%%

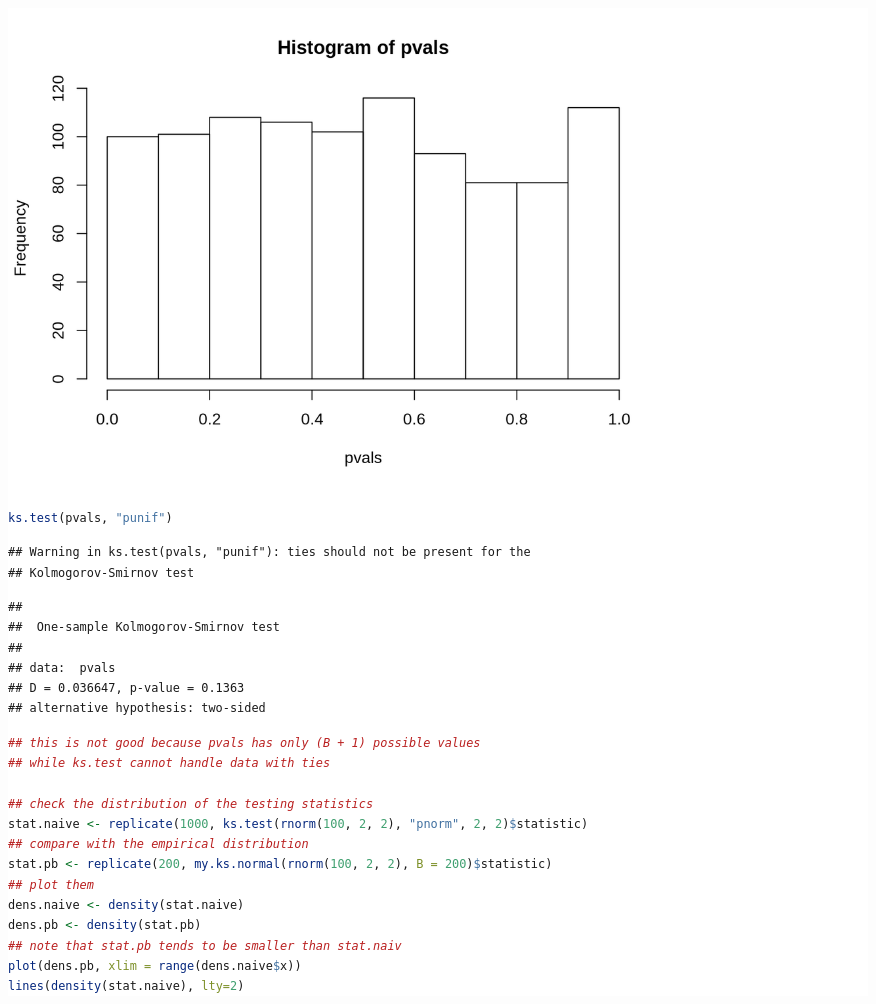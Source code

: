 <img src="07-boot_files/figure-html/gof-pb-1.png" width="672" />

```r
ks.test(pvals, "punif") 
```

```
## Warning in ks.test(pvals, "punif"): ties should not be present for the
## Kolmogorov-Smirnov test
```

```
## 
## 	One-sample Kolmogorov-Smirnov test
## 
## data:  pvals
## D = 0.036647, p-value = 0.1363
## alternative hypothesis: two-sided
```

```r
## this is not good because pvals has only (B + 1) possible values
## while ks.test cannot handle data with ties

## check the distribution of the testing statistics
stat.naive <- replicate(1000, ks.test(rnorm(100, 2, 2), "pnorm", 2, 2)$statistic)
## compare with the empirical distribution
stat.pb <- replicate(200, my.ks.normal(rnorm(100, 2, 2), B = 200)$statistic)
## plot them
dens.naive <- density(stat.naive)
dens.pb <- density(stat.pb)
## note that stat.pb tends to be smaller than stat.naiv
plot(dens.pb, xlim = range(dens.naive$x))
lines(density(stat.naive), lty=2)
```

%%

Work order:
Omit the pictures. Output every record above word for word.

Response area:
Source code

: <img src="07-boot_files/figure-html/gof-pb-1.png" width="672" />

```r
ks.test(pvals, "punif") 
```

```
## Warning in ks.test(pvals, "punif"): ties should not be present for the
## Kolmogorov-Smirnov test
```

```
## 
## 	One-sample Kolmogorov-Smirnov test
## 
## data:  pvals
## D = 0.036647, p-value = 0.1363
## alternative hypothesis: two-sided
```

```r
## this is not good because pvals has only (B + 1) possible values
## while ks.test cannot handle data with ties

## check the distribution of the testing statistics
stat.naive <- replicate(1000, ks.test(rnorm(100, 2, 2), "pnorm", 2, 2)$statistic)
## compare with the empirical distribution
stat.pb <- replicate(200, my.ks.normal(rnorm(100, 2, 2), B = 200)$statistic)
## plot them
dens.naive <- density(stat.naive)
dens.pb <- density(stat.pb)
## note that stat.pb tends to be smaller than stat.naiv
plot(dens.pb, xlim = range(dens.naive$x))
lines(density(stat.naive), lty=2)
```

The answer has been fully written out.